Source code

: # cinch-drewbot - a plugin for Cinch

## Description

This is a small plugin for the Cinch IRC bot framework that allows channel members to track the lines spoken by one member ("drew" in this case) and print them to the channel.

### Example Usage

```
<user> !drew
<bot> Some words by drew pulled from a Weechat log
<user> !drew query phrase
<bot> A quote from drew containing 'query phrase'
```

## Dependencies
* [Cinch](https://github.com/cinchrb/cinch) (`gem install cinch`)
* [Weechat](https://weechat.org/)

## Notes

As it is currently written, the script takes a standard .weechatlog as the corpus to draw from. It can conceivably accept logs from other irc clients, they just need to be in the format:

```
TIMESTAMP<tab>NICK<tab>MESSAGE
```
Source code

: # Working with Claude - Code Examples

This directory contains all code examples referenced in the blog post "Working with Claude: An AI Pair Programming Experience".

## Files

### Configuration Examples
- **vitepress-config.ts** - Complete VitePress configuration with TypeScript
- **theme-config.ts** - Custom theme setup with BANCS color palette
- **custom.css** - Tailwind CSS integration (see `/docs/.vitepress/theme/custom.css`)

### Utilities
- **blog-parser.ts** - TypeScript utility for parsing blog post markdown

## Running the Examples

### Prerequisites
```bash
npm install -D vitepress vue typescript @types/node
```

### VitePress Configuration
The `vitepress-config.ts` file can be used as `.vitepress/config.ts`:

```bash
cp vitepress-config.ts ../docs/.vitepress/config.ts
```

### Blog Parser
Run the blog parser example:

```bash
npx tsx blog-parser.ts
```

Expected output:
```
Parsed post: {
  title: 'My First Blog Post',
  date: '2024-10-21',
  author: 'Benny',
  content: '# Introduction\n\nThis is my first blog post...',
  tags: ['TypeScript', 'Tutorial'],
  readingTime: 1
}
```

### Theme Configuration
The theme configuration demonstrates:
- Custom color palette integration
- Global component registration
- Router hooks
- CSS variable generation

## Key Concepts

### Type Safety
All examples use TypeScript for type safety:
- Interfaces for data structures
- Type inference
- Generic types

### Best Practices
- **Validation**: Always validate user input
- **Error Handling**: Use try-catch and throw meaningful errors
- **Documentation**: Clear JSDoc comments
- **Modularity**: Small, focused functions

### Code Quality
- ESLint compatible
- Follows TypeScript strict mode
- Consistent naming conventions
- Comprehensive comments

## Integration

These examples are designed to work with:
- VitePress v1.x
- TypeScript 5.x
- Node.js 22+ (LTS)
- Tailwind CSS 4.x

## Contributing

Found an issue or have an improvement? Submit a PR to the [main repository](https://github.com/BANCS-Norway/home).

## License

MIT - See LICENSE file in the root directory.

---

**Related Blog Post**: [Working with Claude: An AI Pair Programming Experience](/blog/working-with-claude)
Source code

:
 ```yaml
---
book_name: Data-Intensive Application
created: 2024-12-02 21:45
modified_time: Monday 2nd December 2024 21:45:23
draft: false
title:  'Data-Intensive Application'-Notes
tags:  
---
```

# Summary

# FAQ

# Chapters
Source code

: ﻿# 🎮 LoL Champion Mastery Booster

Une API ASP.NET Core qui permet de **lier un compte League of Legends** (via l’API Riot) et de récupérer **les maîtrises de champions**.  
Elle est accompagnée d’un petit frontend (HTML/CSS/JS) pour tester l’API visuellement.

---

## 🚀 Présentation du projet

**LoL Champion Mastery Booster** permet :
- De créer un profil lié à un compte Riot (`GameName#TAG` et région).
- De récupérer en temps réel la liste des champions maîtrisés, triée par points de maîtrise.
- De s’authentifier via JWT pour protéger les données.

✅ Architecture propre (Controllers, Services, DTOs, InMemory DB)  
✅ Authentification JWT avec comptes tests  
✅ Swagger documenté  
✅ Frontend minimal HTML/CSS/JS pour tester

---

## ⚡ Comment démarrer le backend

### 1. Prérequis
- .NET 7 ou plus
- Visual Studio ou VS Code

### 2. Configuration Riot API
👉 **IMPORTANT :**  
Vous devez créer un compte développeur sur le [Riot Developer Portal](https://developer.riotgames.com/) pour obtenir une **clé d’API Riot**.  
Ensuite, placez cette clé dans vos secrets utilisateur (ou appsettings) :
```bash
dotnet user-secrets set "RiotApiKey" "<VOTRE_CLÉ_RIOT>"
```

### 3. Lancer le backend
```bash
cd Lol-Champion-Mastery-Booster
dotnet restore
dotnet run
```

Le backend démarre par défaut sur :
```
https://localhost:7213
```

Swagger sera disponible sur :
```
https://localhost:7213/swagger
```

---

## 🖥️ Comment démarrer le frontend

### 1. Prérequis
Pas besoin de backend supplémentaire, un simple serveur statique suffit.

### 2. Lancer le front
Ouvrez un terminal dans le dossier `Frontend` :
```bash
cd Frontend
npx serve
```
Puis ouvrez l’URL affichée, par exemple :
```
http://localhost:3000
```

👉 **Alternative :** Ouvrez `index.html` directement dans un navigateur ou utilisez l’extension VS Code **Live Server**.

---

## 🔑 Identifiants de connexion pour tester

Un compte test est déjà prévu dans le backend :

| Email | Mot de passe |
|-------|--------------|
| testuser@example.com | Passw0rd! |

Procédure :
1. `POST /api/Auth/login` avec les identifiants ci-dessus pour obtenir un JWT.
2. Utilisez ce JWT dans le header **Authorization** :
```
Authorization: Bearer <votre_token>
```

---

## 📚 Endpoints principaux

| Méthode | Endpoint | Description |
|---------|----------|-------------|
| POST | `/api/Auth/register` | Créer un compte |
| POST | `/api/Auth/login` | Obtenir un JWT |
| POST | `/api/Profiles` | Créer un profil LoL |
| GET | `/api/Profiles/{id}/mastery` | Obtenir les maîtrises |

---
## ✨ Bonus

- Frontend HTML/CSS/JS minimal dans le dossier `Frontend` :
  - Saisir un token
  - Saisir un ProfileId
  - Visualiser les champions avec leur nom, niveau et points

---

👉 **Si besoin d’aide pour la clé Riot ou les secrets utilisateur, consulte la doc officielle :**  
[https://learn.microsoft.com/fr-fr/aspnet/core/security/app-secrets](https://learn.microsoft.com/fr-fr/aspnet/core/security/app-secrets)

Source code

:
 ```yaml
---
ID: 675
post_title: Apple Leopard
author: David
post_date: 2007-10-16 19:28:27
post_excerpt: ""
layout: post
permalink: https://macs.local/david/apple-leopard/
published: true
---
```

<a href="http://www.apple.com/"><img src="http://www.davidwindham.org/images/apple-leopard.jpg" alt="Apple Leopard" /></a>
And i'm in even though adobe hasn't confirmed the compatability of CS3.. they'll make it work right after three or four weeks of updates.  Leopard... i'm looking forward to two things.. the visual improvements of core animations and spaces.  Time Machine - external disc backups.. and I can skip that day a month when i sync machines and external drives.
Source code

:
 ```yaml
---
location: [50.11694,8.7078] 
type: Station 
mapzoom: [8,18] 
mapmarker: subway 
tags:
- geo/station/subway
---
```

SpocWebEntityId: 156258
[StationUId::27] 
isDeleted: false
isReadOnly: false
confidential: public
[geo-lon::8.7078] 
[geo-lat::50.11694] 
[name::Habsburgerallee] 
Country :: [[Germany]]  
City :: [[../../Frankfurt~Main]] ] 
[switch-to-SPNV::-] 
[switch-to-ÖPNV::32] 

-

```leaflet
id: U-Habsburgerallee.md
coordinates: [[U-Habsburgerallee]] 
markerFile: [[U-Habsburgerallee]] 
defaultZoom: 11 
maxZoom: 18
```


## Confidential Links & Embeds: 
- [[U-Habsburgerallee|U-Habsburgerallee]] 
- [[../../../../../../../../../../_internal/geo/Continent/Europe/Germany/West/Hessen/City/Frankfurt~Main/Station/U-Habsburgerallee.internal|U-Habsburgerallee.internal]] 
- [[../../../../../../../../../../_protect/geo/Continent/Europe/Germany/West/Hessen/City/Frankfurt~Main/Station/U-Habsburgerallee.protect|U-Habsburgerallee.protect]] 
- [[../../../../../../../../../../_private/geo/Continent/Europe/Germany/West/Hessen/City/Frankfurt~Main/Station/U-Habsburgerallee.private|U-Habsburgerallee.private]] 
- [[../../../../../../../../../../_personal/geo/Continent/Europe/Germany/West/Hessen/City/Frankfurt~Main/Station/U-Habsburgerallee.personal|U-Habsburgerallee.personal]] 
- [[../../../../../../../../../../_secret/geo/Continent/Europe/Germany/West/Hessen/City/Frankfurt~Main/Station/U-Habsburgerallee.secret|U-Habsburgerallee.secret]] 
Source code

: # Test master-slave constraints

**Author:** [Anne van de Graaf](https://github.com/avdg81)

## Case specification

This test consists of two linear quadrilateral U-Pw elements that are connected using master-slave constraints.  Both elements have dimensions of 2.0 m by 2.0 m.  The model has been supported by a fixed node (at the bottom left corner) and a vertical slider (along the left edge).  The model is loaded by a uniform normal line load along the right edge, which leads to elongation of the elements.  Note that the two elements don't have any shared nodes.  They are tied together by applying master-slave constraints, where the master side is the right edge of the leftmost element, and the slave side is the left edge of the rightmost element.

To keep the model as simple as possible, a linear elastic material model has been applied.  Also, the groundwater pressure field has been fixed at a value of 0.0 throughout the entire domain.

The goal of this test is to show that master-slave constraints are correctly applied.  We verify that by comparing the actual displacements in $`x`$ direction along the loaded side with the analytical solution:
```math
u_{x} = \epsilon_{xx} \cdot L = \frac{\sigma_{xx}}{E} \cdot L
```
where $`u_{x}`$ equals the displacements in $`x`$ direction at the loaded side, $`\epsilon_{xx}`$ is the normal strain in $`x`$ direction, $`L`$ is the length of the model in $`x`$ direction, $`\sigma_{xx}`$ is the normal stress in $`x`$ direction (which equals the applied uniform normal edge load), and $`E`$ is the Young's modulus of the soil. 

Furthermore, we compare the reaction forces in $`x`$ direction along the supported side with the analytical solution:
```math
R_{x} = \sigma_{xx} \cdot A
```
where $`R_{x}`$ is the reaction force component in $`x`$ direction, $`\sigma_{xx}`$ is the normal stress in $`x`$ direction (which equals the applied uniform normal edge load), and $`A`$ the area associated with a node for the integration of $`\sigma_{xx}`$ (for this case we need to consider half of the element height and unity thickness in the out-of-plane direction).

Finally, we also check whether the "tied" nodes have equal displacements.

--- What needs to be done ---
Can you repeat, word for word, every line above from the one containing "- **blog-parser.ts** - TypeScript" down to the one containing "### Best Practices", including both?

--- Answer below ---
- **blog-parser.ts** - TypeScript utility for parsing blog post markdown

## Running the Examples

### Prerequisites
```bash
npm install -D vitepress vue typescript @types/node
```

### VitePress Configuration
The `vitepress-config.ts` file can be used as `.vitepress/config.ts`:

```bash
cp vitepress-config.ts ../docs/.vitepress/config.ts
```

### Blog Parser
Run the blog parser example:

```bash
npx tsx blog-parser.ts
```

Expected output:
```
Parsed post: {
  title: 'My First Blog Post',
  date: '2024-10-21',
  author: 'Benny',
  content: '# Introduction\n\nThis is my first blog post...',
  tags: ['TypeScript', 'Tutorial'],
  readingTime: 1
}
```

### Theme Configuration
The theme configuration demonstrates:
- Custom color palette integration
- Global component registration
- Router hooks
- CSS variable generation

## Key Concepts

### Type Safety
All examples use TypeScript for type safety:
- Interfaces for data structures
- Type inference
- Generic types

### Best Practices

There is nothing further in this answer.